SEOUL, South Korea and NEW YORK, July 10, 2024 (GLOBE NEWSWIRE) -- K Enter Holdings Inc. (“K Enter”), a Delaware corporation with contracts to acquire controlling equity interests in six diversified entertainment operating companies based in Korea and engaged in the entertainment content, IP creation, merchandising and entertainment investment businesses, today announced K Enter’s board of directors has unanimously appointed current director Tan Chin Hwee as Executive Chairman and Interim CEO of K Enter. As K Enter’s Executive Chairman, Mr. Tan is the highest-ranking executive officer within K Enter and will assume oversight and control over K Enter’s executive officers as well as K Enter’s business operations and future business strategy. Mr. Tan’s term as Executive Chairman and Interim CEO is for a period of six (6) months, subject to a six (6) month extension, during which K Enter will seek to engage a permanent CEO. The appointment of Tan Chin Hwee as Executive Chairman and Interim CEO, follows Young Jae (Dale) Lee’s voluntary resignation from his position as K Enter’s CEO to focus on his position as Head of the Investment Division of Solaire Partners LLC. There were no disagreements that led to Mr. Lee’s resignation and Mr. Lee will continue to be a director of K Enter.

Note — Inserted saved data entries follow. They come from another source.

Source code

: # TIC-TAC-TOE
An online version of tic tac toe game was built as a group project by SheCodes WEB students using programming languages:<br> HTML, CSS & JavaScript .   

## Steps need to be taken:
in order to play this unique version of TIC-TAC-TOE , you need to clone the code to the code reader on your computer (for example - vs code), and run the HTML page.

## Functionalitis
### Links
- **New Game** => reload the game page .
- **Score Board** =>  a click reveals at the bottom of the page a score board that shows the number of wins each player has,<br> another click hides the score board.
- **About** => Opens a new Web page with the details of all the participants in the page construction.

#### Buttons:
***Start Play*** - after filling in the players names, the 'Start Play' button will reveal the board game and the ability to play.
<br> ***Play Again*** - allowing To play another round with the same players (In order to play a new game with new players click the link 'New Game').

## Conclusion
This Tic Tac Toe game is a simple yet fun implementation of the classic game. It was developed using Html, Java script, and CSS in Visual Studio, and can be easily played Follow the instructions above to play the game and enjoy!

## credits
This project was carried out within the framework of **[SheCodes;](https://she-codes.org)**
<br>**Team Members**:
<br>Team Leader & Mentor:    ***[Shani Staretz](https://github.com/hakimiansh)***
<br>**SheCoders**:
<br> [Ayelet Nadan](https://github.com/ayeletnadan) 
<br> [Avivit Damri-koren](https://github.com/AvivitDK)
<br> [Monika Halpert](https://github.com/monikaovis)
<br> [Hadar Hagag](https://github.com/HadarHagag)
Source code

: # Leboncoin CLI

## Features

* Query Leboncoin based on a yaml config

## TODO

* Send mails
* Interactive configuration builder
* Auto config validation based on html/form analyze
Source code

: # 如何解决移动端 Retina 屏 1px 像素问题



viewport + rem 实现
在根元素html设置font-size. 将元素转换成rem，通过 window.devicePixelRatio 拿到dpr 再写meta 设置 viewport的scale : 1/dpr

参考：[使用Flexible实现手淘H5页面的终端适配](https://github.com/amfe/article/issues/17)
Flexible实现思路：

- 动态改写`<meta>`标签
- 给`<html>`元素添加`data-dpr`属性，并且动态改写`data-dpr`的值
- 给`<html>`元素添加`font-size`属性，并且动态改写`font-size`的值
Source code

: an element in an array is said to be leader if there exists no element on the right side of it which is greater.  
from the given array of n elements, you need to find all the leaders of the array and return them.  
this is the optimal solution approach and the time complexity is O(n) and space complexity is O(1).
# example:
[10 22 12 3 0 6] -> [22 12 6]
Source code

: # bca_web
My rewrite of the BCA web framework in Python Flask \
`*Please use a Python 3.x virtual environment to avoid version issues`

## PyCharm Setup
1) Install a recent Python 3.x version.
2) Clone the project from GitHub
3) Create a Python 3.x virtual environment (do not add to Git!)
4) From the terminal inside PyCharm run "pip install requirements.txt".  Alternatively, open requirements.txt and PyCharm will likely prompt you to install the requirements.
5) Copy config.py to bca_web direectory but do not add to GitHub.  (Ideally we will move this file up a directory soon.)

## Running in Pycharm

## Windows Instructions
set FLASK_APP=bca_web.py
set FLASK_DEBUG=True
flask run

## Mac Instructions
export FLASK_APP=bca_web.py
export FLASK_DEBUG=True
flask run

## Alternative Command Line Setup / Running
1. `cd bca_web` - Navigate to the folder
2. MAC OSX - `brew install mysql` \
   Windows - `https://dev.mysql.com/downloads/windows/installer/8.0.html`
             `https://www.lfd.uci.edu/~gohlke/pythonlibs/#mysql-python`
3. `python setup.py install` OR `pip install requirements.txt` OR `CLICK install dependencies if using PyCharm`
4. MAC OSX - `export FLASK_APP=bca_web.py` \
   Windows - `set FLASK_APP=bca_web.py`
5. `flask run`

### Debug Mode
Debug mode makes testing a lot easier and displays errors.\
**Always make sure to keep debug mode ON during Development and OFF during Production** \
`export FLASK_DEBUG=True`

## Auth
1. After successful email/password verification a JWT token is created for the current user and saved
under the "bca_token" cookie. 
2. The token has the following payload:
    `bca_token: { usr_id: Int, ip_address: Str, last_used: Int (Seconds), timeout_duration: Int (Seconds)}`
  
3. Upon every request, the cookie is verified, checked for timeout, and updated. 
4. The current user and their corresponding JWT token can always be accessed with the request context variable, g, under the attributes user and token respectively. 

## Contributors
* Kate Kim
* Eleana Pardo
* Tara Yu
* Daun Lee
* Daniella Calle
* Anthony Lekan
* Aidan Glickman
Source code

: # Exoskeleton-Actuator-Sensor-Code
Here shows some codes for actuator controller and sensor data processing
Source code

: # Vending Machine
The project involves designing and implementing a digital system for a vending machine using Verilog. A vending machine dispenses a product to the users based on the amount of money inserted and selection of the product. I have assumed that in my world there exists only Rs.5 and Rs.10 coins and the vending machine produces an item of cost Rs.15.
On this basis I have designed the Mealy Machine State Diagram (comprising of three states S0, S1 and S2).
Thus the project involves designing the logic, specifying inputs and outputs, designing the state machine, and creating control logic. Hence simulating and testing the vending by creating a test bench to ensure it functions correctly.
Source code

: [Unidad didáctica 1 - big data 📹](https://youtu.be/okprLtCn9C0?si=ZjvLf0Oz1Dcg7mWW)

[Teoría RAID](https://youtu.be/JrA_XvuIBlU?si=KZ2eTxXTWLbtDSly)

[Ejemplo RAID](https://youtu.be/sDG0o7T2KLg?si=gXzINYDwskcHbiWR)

Tan Chin Hwee is a distinguished investor and businessman with extensive experience in both the private sector and public service. Mr. Tan currently serves as the Chairman of Singapore Trade Data Exchange Services Pte Ltd (SGTraDex) and the Chairman of the Energy Supply Resilience Advisory Panel, established by the Energy Market Authority (EMA) of Singapore, where he is enlisted to guide the development of strategies for enhancing the reliability of the nation’s fuel supply and energy system. Previously, Mr. Tan was the Asia-Pacific CEO of Trafigura, one of the largest global trading firms for energy and commodities in Southeast Asia and a global fortune 20 company. In prior leadership roles, Mr. Tan established Apollo Global Management’s Singapore office to develop its Asia Business. Mr. Tan also ran Amaranth Advisors as the Managing Director and held senior executive positions in DBS Bank. Mr. Tan graduated from NTU in 1995 and obtained an MBA from Yale University in 2003. He is a Chartered Financial Analyst and Certified Public Accountant in Singapore and Australia.

The Proposed Business Combination

K Enter, Global Star Acquisition Inc., a Delaware corporation (NASDAQ: GLST; GLSTU; GLSTW, "Global Star"), K Wave Media Ltd., a Cayman Islands exempted company and wholly-owned subsidiary of Global Star (“K Wave”) and GLST Merger Sub Inc., a Delaware corporation and wholly-owned subsidiary of Global Star (the “Merger Sub”), entered into a definitive Merger Agreement (the “Merger Agreement”). The Merger Agreement is dated as of June 15, 2023, as supplemented by a Joinder Agreement, dated July 13, 2023, whereby K Wave and Merger Sub became parties to the Merger Agreement and the Merger Agreement was amended by the parties thereto on March 11, 2024. Pursuant to the Merger Agreement, as amended, among other things, (i) Global Star will merge with and into K Wave, with K Wave continuing as the surviving corporation (the “Reincorporation Merger”) and (ii) Merger Sub will merge with and into K Enter, with K Enter surviving the merger as a wholly-owned subsidiary of K Wave (the “Acquisition Merger”). The Reincorporation Merger, the Acquisition Merger and the other transactions contemplated by the Merger Agreement, together, are referred to herein as the “Proposed Business Combination”. The Proposed Business Combination will result in K Enter becoming a public company which is expected to trade on The Nasdaq Stock Market (“Nasdaq”). The Proposed Business Combination is expected to close in the third quarter of 2024, subject to regulatory and shareholder approvals, and the satisfaction or waiver of other closing conditions set forth in the Merger Agreement.